Exercise:
Look through the entries for the string "Inspector", and copy each line that holds it.

Given records:
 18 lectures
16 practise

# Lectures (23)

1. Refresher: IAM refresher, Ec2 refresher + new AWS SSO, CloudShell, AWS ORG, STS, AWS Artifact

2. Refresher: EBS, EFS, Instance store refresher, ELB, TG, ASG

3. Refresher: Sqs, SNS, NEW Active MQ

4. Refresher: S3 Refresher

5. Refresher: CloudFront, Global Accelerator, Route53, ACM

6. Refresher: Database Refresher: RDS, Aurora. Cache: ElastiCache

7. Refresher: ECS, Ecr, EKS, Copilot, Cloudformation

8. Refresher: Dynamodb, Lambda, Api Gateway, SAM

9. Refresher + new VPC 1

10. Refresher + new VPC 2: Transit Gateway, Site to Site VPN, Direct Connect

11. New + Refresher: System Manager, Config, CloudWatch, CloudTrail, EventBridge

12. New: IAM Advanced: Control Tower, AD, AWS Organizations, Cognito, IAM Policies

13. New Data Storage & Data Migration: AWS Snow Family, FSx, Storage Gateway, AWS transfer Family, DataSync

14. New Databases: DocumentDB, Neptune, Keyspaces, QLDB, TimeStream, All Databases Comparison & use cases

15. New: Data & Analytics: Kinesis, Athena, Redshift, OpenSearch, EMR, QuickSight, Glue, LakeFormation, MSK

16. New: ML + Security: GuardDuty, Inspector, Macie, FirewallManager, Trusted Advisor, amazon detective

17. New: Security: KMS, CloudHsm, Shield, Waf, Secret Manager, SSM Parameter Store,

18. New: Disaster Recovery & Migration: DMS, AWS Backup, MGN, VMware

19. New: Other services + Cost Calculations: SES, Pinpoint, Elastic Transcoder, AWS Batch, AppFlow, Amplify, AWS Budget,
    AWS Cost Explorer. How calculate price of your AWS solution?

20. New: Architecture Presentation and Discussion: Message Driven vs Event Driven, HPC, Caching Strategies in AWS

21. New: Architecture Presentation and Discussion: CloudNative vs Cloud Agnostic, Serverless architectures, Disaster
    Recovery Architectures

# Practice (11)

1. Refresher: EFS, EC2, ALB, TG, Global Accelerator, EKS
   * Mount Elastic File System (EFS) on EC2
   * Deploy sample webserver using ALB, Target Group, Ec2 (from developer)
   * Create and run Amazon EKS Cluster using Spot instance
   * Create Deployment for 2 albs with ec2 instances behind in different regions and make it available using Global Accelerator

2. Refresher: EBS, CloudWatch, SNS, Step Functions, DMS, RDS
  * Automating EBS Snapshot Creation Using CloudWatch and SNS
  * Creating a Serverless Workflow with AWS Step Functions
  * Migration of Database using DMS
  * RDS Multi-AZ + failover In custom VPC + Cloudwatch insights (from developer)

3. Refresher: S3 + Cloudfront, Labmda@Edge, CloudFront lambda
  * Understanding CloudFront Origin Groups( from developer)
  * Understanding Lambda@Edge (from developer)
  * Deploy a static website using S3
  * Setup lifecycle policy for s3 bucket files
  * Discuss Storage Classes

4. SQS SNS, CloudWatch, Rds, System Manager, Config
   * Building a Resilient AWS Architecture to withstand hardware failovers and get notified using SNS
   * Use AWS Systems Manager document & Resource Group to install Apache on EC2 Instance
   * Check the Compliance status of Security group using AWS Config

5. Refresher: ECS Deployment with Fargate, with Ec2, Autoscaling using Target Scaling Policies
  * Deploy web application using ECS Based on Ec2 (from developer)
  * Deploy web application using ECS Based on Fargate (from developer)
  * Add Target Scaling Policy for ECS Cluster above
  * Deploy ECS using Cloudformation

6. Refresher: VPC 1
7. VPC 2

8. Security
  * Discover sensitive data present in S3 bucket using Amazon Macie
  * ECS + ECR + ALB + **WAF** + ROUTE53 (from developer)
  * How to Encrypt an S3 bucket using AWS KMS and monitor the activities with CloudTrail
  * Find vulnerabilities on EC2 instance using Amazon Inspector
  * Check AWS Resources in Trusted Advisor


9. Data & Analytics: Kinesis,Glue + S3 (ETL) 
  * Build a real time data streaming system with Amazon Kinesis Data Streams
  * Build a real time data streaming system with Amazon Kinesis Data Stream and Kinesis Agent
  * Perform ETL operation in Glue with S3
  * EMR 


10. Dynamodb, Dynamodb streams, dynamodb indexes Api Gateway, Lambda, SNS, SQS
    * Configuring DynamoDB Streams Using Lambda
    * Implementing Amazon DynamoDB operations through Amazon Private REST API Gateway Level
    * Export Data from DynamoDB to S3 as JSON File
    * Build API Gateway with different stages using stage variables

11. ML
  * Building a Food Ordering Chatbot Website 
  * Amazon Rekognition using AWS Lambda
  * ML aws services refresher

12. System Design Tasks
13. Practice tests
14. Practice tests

Task answer:
16. New: ML + Security: GuardDuty, Inspector, Macie, FirewallManager, Trusted Advisor, amazon detective
  * Find vulnerabilities on EC2 instance using Amazon Inspector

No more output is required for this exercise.